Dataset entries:
-------

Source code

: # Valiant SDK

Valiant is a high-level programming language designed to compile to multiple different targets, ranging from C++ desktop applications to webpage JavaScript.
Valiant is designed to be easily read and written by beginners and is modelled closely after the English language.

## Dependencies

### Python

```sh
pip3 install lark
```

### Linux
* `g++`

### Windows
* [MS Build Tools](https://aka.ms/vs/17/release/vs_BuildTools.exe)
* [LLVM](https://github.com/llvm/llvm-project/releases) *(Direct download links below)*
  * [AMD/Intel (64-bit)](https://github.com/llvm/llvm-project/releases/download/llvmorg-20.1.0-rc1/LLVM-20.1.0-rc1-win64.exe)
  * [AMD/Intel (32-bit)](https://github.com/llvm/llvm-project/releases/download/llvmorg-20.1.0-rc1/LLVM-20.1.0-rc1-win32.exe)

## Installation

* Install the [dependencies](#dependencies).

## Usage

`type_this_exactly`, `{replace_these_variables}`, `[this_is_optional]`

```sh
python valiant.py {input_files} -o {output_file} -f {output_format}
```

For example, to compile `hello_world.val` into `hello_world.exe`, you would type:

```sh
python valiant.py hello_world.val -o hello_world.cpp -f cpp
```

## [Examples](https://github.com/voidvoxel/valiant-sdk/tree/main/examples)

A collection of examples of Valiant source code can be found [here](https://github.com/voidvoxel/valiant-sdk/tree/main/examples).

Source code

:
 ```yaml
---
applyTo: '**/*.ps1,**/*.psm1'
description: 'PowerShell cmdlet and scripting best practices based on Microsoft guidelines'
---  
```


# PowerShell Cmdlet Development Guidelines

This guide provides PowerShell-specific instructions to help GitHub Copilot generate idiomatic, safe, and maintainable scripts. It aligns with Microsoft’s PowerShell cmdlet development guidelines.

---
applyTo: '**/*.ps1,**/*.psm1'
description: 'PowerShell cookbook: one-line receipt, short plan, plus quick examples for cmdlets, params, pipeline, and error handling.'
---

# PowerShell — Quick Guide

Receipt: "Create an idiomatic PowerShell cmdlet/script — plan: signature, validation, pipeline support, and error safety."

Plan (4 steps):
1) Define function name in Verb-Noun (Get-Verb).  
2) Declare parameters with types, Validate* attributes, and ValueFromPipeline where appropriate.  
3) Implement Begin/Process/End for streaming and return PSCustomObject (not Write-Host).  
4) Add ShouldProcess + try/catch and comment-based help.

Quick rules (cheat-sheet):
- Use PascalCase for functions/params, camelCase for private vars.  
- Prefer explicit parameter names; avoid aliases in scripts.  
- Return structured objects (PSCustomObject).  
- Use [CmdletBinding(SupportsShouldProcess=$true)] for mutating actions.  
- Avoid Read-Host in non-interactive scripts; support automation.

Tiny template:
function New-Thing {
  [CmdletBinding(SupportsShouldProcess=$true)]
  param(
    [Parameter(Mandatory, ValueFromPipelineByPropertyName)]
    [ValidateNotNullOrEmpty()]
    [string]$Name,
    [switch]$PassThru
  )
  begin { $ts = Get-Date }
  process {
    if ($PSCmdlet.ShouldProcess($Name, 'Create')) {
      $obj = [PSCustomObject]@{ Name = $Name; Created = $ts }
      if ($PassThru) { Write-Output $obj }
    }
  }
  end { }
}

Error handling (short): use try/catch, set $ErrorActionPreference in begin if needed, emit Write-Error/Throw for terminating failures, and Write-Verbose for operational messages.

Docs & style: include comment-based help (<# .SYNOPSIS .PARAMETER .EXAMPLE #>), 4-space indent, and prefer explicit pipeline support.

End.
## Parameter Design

-------

Bring together all lines in the records where the word "handling" is found.

■ WRITTEN SOLUTION ■
description: 'PowerShell cookbook: one-line receipt, short plan, plus quick examples for cmdlets, params, pipeline, and error handling.'
Error handling (short): use try/catch, set $ErrorActionPreference in begin if needed, emit Write-Error/Throw for terminating failures, and Write-Verbose for operational messages.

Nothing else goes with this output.